DIRECTIONS →
What is needed is an exact copy of every entry below, minus the images.

[RECORD SET]

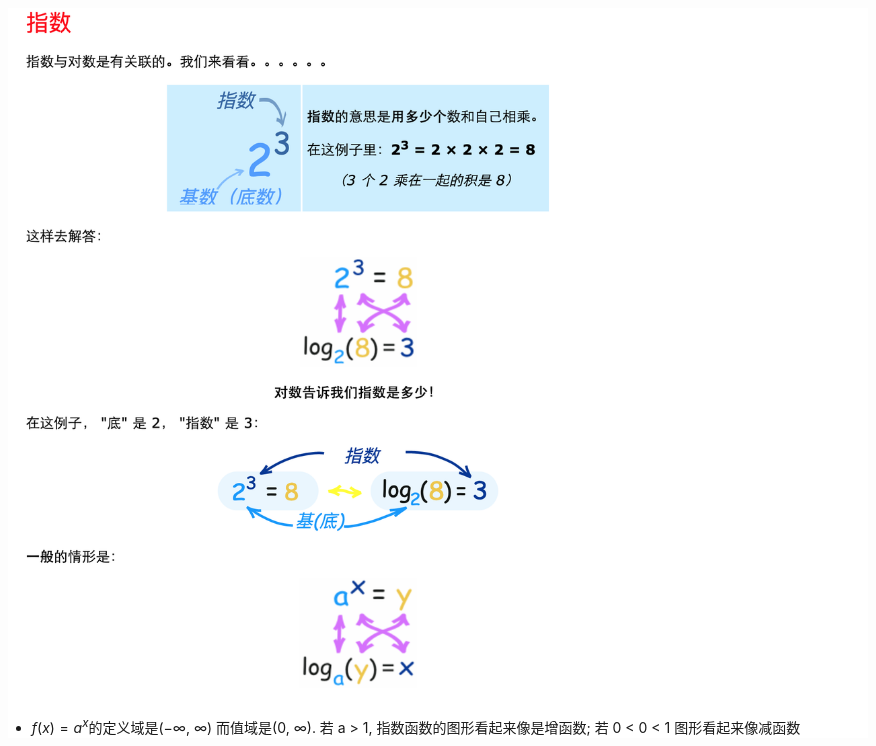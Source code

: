   <img src="../images/exponential-shuxuele.png" 
        style="margin-left:0; width:70%;">
- $f(x) = a^x$的定义域是($-\infty$, $\infty$) 而值域是(0, $\infty$).
  若 a > 1, 指数函数的图形看起来像是增函数; 若 0 < 0 < 1 图形看起来像减函数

[/RECORD SET]

OUTPUT OF THE EXERCISE →
Source code

:   <img src="../images/exponential-shuxuele.png" 
        style="margin-left:0; width:70%;">
- $f(x) = a^x$的定义域是($-\infty$, $\infty$) 而值域是(0, $\infty$).
  若 a > 1, 指数函数的图形看起来像是增函数; 若 0 < 0 < 1 图形看起来像减函数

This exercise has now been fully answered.